SAN DIEGO Low-income renters in cities and suburbs across the Western U.S. were some of the most likely to be paying most of their earnings in rent. They were also the least likely to get rental assistance, according to the Department of Housing and Urban Development.
Rick Gentry, president of the San Diego Housing Commission, said applications for the city’s most common rental assistance program have surged.
“Just in the city of San Diego, the waiting list, when I arrived here two and a half years ago, was just over 40,000 families,” he said. “Today it’s just over 50,000 families.”
San Diego’s sluggish job market means the wait is unlikely to get shorter soon. Only 20 to 25 spots open up in the program each month, Gentry said.
In addition to a long, backed up wait for rental assistance, the county’s stock of affordable housing lags well behind the region’s need, according to Susan Riggs Tinsky, executive director of the San Diego Housing Federation.

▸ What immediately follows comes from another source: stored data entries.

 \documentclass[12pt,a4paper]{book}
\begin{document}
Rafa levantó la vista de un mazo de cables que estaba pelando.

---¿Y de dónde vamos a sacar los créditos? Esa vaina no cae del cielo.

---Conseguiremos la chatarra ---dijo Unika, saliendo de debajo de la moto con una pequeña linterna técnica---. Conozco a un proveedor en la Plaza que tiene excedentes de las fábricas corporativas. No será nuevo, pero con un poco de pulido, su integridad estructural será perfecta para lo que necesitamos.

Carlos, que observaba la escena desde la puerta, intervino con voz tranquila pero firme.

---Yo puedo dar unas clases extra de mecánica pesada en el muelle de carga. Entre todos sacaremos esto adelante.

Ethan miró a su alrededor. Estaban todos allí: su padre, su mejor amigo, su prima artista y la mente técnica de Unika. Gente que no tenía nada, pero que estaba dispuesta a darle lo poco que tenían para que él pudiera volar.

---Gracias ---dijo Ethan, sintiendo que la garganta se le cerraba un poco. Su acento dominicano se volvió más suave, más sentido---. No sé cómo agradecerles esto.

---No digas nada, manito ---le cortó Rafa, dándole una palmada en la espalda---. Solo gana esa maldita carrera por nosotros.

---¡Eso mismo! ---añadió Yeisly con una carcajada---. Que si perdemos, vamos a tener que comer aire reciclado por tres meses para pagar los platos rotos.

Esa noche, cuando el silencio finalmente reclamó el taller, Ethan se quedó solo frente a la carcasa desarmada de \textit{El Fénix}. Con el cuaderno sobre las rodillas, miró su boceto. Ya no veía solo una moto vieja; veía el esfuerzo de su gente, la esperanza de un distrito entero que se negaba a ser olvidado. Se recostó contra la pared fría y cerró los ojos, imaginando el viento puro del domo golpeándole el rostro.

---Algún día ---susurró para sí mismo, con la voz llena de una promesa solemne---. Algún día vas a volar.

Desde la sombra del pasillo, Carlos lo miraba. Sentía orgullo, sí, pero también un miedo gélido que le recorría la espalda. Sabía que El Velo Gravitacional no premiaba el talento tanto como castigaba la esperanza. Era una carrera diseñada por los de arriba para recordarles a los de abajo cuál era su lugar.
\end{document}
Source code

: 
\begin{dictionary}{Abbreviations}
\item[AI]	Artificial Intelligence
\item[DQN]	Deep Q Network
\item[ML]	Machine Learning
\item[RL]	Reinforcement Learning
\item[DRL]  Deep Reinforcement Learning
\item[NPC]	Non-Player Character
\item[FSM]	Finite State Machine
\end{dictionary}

“In terms of renters, really San Diego is one of the top tier of the most unaffordable cities for low-income renters,” she said. “Seventy-two percent of (those with) very-low and extremely low incomes are paying more than 30 percent of their income.”
Recent census estimates show just over 20 percent of San Diego County families earn what is considered very-low income, or less than half the area median income.
Both Tinsky and Gentry said federal discussions to cut spending on affordable housing programs could squeeze poor households even further.
“We’re a local agency,” Gentry said. “But, 70 percent of our funding comes from federal sources.”